A few days ago on TOP, Mike Johnston wrote:
Here's one small way that smartphones are better cameras than other cameras, which no one seems to ever talk about. What if you see—recognize—pictures better on a screen than through a squinty eyepiece viewfinder? ... it's perilous to my ego to consider that I might "see" (compose) better with a flat screen than with a more lifelike and dimensional eyepiece view ... because they tend to "flatten" the scene, that is, make it look more two-dimensional rather than three-dimensional, which (I suspect) aids me in visualizing what the picture will look like as ink on paper.
Ever since I purchased my first Olympus (E-P1) digital camera, I have been using the LCD display as my sole picture making reference. Even with my purhchase of an Olympus OM-D series camera, I still use LCD displays as my primary picture making reference - although, I do use the EVF for fast moving sports (hockey) picturing. I use the LCD display for the very reason Johnston mentions, its flattening effect.
FYI, I should write that, in my commercial picture making life, I spent a lot of time under a focusing cloth, both for my 4x5 and my 8x10 view cameras. In addition, I also spent considerable time looking down onto the viewing / focusing screen of various medium format SLRS. In each case I experienced a heightened awareness - relative to OVF viewing - of a picture's structure (some might say,"composition").
Why is the flattening effect so important to my picture making? The simplest answer is that printed pictures - why make pictures if not for printing them? - are flat 2D objects. And, that intrinsic characteristic (together with my eye and sensibilities) dictates and directs my attention - both in picture making and picture viewing - to a picture's form, i.e. the manner of arranging and coordinating parts for a pleasing or effective result.
Consequently, I perfer the 2D experience, as viewed on an LCD display, in the making of my pictures.

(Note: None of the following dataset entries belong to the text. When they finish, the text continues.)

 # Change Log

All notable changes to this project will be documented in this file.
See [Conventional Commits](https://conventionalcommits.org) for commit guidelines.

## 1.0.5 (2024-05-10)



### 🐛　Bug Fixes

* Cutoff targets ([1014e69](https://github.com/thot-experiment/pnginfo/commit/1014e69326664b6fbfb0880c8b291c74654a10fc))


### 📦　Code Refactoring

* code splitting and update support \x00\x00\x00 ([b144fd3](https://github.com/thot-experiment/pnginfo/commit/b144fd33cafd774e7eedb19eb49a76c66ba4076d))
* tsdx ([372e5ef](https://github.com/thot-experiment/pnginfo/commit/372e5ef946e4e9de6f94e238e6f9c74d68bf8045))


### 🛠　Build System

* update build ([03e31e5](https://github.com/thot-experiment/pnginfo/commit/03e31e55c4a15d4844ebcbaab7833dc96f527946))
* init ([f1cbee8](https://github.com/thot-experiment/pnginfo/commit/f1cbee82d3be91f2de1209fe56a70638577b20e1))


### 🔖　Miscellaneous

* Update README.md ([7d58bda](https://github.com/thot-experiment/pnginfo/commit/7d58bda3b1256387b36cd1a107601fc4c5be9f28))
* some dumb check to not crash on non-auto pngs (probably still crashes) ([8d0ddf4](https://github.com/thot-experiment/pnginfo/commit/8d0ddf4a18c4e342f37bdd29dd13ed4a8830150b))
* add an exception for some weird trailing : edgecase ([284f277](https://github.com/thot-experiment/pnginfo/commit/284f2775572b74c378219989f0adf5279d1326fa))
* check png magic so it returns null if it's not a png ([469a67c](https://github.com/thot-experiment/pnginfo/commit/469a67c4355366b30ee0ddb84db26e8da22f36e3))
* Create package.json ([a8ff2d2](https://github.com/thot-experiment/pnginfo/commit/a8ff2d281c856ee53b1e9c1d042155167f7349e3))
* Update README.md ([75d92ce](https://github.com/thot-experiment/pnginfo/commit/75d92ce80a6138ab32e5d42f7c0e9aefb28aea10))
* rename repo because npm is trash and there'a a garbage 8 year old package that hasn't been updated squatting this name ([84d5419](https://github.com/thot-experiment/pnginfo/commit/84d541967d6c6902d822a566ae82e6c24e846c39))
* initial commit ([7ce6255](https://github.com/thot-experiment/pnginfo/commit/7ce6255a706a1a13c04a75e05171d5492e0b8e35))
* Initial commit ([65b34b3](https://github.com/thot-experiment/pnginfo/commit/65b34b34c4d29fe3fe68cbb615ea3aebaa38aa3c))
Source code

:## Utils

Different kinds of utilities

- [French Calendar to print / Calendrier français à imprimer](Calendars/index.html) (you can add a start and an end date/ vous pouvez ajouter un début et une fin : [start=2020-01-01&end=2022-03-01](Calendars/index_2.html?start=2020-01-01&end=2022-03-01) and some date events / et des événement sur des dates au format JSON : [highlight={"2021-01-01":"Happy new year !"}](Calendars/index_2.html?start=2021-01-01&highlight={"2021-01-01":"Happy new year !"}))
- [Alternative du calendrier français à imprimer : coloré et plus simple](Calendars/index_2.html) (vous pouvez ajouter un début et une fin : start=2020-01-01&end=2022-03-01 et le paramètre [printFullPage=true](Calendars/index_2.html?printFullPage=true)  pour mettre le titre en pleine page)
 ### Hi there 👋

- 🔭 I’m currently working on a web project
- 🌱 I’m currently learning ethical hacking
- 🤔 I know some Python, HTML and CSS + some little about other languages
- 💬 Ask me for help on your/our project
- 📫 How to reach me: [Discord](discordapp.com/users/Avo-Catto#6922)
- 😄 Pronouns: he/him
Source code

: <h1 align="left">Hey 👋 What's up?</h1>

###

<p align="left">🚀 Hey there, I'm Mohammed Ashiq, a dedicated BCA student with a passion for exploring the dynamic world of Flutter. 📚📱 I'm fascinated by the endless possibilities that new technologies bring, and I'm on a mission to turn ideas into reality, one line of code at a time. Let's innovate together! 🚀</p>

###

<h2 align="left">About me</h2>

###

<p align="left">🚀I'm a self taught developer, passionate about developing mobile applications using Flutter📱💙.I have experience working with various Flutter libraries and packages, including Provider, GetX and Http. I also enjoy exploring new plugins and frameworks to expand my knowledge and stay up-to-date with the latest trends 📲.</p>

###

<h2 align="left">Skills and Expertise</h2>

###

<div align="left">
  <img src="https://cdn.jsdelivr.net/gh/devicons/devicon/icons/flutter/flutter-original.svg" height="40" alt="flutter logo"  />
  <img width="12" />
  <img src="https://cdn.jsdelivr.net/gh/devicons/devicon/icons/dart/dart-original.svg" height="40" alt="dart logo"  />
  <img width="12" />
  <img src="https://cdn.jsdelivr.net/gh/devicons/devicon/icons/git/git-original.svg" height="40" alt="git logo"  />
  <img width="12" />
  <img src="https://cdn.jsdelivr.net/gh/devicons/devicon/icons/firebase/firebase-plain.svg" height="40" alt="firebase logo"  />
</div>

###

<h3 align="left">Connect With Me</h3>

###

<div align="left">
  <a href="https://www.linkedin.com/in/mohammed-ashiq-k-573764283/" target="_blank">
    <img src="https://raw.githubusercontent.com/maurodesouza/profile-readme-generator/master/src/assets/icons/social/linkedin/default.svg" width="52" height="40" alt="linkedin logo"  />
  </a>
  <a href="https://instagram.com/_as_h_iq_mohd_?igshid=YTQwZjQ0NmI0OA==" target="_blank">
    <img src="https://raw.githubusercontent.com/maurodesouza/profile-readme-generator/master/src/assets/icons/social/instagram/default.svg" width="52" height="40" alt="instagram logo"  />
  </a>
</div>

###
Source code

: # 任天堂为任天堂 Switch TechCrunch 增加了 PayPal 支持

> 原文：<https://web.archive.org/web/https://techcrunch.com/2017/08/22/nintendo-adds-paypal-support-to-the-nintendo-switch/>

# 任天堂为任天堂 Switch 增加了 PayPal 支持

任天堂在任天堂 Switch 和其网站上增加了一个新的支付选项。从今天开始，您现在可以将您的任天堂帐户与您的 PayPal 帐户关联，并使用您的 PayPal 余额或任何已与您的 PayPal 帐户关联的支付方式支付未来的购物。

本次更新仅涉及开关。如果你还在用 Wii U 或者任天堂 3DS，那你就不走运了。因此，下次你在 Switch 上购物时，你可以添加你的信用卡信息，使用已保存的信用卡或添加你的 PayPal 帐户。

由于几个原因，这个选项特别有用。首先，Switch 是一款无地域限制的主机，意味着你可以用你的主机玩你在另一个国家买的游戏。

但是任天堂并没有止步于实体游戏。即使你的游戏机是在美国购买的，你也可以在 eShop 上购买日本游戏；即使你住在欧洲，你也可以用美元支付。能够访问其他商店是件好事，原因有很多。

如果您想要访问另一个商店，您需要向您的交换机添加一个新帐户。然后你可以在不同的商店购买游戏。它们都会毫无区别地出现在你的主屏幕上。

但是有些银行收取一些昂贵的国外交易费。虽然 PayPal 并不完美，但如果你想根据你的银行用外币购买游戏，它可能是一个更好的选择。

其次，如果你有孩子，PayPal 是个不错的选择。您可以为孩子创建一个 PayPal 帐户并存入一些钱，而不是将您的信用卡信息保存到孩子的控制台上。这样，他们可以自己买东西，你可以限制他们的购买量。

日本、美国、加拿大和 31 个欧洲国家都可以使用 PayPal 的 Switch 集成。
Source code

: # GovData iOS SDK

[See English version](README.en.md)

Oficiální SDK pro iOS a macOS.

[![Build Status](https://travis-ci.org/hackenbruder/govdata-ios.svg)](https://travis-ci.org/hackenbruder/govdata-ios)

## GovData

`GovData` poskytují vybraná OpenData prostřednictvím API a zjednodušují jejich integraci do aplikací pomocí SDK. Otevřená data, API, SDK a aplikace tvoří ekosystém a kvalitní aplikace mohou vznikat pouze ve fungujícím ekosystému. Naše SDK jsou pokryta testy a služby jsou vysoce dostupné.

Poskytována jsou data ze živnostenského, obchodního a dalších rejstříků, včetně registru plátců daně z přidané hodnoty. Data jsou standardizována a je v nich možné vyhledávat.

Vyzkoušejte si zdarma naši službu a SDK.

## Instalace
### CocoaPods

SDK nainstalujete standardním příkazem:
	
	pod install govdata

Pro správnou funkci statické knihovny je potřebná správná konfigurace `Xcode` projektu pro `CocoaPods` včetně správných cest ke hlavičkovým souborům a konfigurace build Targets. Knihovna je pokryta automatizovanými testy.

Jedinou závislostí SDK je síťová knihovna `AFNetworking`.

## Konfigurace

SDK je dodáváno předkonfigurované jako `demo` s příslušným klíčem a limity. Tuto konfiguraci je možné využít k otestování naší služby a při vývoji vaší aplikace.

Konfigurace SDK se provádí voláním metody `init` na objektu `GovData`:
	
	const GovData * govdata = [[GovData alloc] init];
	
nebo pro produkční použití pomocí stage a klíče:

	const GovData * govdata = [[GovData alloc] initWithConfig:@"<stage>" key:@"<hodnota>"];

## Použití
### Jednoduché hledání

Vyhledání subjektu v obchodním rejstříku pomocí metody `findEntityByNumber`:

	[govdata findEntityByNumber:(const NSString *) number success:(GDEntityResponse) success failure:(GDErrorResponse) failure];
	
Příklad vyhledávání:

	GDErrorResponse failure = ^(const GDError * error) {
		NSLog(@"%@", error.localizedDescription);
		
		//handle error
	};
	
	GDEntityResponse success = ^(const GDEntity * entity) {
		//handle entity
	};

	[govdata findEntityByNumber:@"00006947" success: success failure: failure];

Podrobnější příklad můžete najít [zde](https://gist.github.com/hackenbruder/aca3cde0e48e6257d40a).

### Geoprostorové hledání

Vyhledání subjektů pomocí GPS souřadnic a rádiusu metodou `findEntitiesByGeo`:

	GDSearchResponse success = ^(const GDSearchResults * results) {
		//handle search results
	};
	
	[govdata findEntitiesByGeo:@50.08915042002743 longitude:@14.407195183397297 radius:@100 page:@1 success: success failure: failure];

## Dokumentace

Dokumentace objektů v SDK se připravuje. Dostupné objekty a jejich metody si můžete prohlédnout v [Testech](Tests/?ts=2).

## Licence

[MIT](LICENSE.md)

RE: Johnston's statement, "...one small way that smartphones are better cameras than other cameras, which no one seems to ever talk about. iMo, the reason no one talks about the flattening effect of viewing a referent on a display / focusing screen is quite simple ... very few picture makers, even "serious" ones, think of or perceive printed pictures as 2D objects. For most, a picture is a window which allows a viewer to perceive, albeit faux, a 3d world.